_Task brief_: Take every entry below and copy it out word for word.

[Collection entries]
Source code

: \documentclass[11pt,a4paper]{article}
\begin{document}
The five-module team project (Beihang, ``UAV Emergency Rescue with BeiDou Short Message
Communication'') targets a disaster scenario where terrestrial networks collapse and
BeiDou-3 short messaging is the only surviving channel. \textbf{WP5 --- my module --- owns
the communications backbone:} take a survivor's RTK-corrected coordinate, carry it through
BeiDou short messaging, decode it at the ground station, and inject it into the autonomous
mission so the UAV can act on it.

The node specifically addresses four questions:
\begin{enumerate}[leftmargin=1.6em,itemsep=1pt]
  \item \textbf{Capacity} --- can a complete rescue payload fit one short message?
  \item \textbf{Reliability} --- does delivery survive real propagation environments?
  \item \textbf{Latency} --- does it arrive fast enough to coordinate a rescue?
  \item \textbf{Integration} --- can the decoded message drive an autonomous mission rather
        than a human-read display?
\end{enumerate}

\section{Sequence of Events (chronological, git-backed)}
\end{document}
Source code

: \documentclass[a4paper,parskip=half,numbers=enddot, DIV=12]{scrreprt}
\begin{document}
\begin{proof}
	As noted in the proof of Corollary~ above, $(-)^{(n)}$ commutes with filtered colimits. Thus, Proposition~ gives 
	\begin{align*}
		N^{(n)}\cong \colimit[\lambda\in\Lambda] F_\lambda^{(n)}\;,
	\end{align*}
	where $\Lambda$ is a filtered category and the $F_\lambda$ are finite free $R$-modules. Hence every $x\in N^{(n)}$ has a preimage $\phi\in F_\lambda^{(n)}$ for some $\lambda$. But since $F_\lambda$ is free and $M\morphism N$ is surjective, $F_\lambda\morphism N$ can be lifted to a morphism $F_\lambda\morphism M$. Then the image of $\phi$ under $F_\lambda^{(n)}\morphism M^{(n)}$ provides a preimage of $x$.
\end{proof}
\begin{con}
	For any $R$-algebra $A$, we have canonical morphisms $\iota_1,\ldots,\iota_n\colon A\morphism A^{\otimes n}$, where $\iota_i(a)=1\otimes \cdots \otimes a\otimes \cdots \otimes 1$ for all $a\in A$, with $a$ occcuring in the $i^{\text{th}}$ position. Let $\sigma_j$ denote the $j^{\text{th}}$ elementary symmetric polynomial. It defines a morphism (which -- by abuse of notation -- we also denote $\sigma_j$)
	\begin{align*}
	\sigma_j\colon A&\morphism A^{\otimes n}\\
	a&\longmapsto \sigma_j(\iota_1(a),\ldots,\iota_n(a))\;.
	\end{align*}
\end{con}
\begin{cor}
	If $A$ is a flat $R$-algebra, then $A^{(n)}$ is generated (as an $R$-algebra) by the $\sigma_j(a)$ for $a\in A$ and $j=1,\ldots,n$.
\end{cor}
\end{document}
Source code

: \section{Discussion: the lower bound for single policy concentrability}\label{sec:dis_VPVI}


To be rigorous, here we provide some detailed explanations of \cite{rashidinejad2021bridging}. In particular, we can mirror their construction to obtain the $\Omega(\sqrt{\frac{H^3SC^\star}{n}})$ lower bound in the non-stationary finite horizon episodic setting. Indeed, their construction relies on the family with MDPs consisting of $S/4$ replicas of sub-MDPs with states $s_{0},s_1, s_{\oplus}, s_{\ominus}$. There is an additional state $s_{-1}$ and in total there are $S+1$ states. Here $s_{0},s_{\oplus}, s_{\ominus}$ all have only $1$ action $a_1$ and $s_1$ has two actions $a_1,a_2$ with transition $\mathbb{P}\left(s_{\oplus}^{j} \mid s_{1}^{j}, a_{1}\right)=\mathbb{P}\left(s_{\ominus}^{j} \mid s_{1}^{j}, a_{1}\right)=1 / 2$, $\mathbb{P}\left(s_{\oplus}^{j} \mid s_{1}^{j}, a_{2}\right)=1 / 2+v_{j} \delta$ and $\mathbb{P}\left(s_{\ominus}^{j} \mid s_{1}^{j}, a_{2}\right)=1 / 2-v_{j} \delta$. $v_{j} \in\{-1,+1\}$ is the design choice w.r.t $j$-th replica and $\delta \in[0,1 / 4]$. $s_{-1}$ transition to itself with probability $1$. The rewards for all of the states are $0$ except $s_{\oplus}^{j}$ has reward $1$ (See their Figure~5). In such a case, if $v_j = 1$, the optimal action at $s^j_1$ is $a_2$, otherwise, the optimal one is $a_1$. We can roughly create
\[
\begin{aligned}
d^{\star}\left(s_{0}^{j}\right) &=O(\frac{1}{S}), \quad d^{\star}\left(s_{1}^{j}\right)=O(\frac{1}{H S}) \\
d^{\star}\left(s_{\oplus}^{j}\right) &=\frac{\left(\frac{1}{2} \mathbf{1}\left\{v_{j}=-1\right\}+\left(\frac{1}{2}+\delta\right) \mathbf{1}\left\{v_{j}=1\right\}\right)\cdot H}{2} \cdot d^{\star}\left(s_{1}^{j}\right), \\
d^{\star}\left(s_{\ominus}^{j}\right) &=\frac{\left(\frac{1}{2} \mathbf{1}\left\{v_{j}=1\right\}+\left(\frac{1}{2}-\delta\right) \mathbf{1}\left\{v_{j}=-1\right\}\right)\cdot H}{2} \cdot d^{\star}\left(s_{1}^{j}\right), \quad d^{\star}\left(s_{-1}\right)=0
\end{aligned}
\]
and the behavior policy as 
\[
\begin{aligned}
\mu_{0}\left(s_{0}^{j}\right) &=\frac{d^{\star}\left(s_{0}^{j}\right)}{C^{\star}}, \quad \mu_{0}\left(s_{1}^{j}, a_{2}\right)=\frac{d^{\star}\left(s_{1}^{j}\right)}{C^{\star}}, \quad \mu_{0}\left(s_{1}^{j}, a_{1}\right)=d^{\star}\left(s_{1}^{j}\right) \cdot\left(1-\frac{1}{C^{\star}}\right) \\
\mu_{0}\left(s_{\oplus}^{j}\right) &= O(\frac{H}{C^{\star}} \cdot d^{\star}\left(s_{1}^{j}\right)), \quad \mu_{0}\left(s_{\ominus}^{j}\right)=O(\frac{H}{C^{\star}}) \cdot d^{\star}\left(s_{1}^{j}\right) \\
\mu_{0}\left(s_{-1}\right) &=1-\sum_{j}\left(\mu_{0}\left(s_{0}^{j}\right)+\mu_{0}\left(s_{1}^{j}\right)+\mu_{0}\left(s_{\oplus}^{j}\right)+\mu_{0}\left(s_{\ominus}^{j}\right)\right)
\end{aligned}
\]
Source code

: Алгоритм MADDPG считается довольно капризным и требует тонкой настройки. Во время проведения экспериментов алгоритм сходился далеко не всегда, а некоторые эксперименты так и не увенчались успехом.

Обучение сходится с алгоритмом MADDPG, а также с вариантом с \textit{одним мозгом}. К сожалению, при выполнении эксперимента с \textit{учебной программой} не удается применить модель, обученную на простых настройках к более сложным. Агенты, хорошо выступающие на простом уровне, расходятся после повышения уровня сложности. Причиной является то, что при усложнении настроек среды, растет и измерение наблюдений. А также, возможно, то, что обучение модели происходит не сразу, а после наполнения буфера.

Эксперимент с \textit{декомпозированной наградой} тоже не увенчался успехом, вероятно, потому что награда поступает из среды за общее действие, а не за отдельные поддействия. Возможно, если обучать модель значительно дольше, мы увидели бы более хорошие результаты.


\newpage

_Task answer_:
Source code

: \documentclass[11pt,a4paper]{article}
\begin{document}
The five-module team project (Beihang, ``UAV Emergency Rescue with BeiDou Short Message
Communication'') targets a disaster scenario where terrestrial networks collapse and
BeiDou-3 short messaging is the only surviving channel. \textbf{WP5 --- my module --- owns
the communications backbone:} take a survivor's RTK-corrected coordinate, carry it through
BeiDou short messaging, decode it at the ground station, and inject it into the autonomous
mission so the UAV can act on it.

The node specifically addresses four questions:
\begin{enumerate}[leftmargin=1.6em,itemsep=1pt]
  \item \textbf{Capacity} --- can a complete rescue payload fit one short message?
  \item \textbf{Reliability} --- does delivery survive real propagation environments?
  \item \textbf{Latency} --- does it arrive fast enough to coordinate a rescue?
  \item \textbf{Integration} --- can the decoded message drive an autonomous mission rather
        than a human-read display?
\end{enumerate}

\section{Sequence of Events (chronological, git-backed)}
\end{document}
Source code

: \documentclass[a4paper,parskip=half,numbers=enddot, DIV=12]{scrreprt}
\begin{document}
\begin{proof}
	As noted in the proof of Corollary~ above, $(-)^{(n)}$ commutes with filtered colimits. Thus, Proposition~ gives 
	\begin{align*}
		N^{(n)}\cong \colimit[\lambda\in\Lambda] F_\lambda^{(n)}\;,
	\end{align*}
	where $\Lambda$ is a filtered category and the $F_\lambda$ are finite free $R$-modules. Hence every $x\in N^{(n)}$ has a preimage $\phi\in F_\lambda^{(n)}$ for some $\lambda$. But since $F_\lambda$ is free and $M\morphism N$ is surjective, $F_\lambda\morphism N$ can be lifted to a morphism $F_\lambda\morphism M$. Then the image of $\phi$ under $F_\lambda^{(n)}\morphism M^{(n)}$ provides a preimage of $x$.
\end{proof}
\begin{con}
	For any $R$-algebra $A$, we have canonical morphisms $\iota_1,\ldots,\iota_n\colon A\morphism A^{\otimes n}$, where $\iota_i(a)=1\otimes \cdots \otimes a\otimes \cdots \otimes 1$ for all $a\in A$, with $a$ occcuring in the $i^{\text{th}}$ position. Let $\sigma_j$ denote the $j^{\text{th}}$ elementary symmetric polynomial. It defines a morphism (which -- by abuse of notation -- we also denote $\sigma_j$)
	\begin{align*}
	\sigma_j\colon A&\morphism A^{\otimes n}\\
	a&\longmapsto \sigma_j(\iota_1(a),\ldots,\iota_n(a))\;.
	\end{align*}
\end{con}
\begin{cor}
	If $A$ is a flat $R$-algebra, then $A^{(n)}$ is generated (as an $R$-algebra) by the $\sigma_j(a)$ for $a\in A$ and $j=1,\ldots,n$.
\end{cor}
\end{document}
Source code

: \section{Discussion: the lower bound for single policy concentrability}\label{sec:dis_VPVI}


To be rigorous, here we provide some detailed explanations of \cite{rashidinejad2021bridging}. In particular, we can mirror their construction to obtain the $\Omega(\sqrt{\frac{H^3SC^\star}{n}})$ lower bound in the non-stationary finite horizon episodic setting. Indeed, their construction relies on the family with MDPs consisting of $S/4$ replicas of sub-MDPs with states $s_{0},s_1, s_{\oplus}, s_{\ominus}$. There is an additional state $s_{-1}$ and in total there are $S+1$ states. Here $s_{0},s_{\oplus}, s_{\ominus}$ all have only $1$ action $a_1$ and $s_1$ has two actions $a_1,a_2$ with transition $\mathbb{P}\left(s_{\oplus}^{j} \mid s_{1}^{j}, a_{1}\right)=\mathbb{P}\left(s_{\ominus}^{j} \mid s_{1}^{j}, a_{1}\right)=1 / 2$, $\mathbb{P}\left(s_{\oplus}^{j} \mid s_{1}^{j}, a_{2}\right)=1 / 2+v_{j} \delta$ and $\mathbb{P}\left(s_{\ominus}^{j} \mid s_{1}^{j}, a_{2}\right)=1 / 2-v_{j} \delta$. $v_{j} \in\{-1,+1\}$ is the design choice w.r.t $j$-th replica and $\delta \in[0,1 / 4]$. $s_{-1}$ transition to itself with probability $1$. The rewards for all of the states are $0$ except $s_{\oplus}^{j}$ has reward $1$ (See their Figure~5). In such a case, if $v_j = 1$, the optimal action at $s^j_1$ is $a_2$, otherwise, the optimal one is $a_1$. We can roughly create
\[
\begin{aligned}
d^{\star}\left(s_{0}^{j}\right) &=O(\frac{1}{S}), \quad d^{\star}\left(s_{1}^{j}\right)=O(\frac{1}{H S}) \\
d^{\star}\left(s_{\oplus}^{j}\right) &=\frac{\left(\frac{1}{2} \mathbf{1}\left\{v_{j}=-1\right\}+\left(\frac{1}{2}+\delta\right) \mathbf{1}\left\{v_{j}=1\right\}\right)\cdot H}{2} \cdot d^{\star}\left(s_{1}^{j}\right), \\
d^{\star}\left(s_{\ominus}^{j}\right) &=\frac{\left(\frac{1}{2} \mathbf{1}\left\{v_{j}=1\right\}+\left(\frac{1}{2}-\delta\right) \mathbf{1}\left\{v_{j}=-1\right\}\right)\cdot H}{2} \cdot d^{\star}\left(s_{1}^{j}\right), \quad d^{\star}\left(s_{-1}\right)=0
\end{aligned}
\]
and the behavior policy as 
\[
\begin{aligned}
\mu_{0}\left(s_{0}^{j}\right) &=\frac{d^{\star}\left(s_{0}^{j}\right)}{C^{\star}}, \quad \mu_{0}\left(s_{1}^{j}, a_{2}\right)=\frac{d^{\star}\left(s_{1}^{j}\right)}{C^{\star}}, \quad \mu_{0}\left(s_{1}^{j}, a_{1}\right)=d^{\star}\left(s_{1}^{j}\right) \cdot\left(1-\frac{1}{C^{\star}}\right) \\
\mu_{0}\left(s_{\oplus}^{j}\right) &= O(\frac{H}{C^{\star}} \cdot d^{\star}\left(s_{1}^{j}\right)), \quad \mu_{0}\left(s_{\ominus}^{j}\right)=O(\frac{H}{C^{\star}}) \cdot d^{\star}\left(s_{1}^{j}\right) \\
\mu_{0}\left(s_{-1}\right) &=1-\sum_{j}\left(\mu_{0}\left(s_{0}^{j}\right)+\mu_{0}\left(s_{1}^{j}\right)+\mu_{0}\left(s_{\oplus}^{j}\right)+\mu_{0}\left(s_{\ominus}^{j}\right)\right)
\end{aligned}
\]
Source code

: Алгоритм MADDPG считается довольно капризным и требует тонкой настройки. Во время проведения экспериментов алгоритм сходился далеко не всегда, а некоторые эксперименты так и не увенчались успехом.

Обучение сходится с алгоритмом MADDPG, а также с вариантом с \textit{одним мозгом}. К сожалению, при выполнении эксперимента с \textit{учебной программой} не удается применить модель, обученную на простых настройках к более сложным. Агенты, хорошо выступающие на простом уровне, расходятся после повышения уровня сложности. Причиной является то, что при усложнении настроек среды, растет и измерение наблюдений. А также, возможно, то, что обучение модели происходит не сразу, а после наполнения буфера.

Эксперимент с \textit{декомпозированной наградой} тоже не увенчался успехом, вероятно, потому что награда поступает из среды за общее действие, а не за отдельные поддействия. Возможно, если обучать модель значительно дольше, мы увидели бы более хорошие результаты.


\newpage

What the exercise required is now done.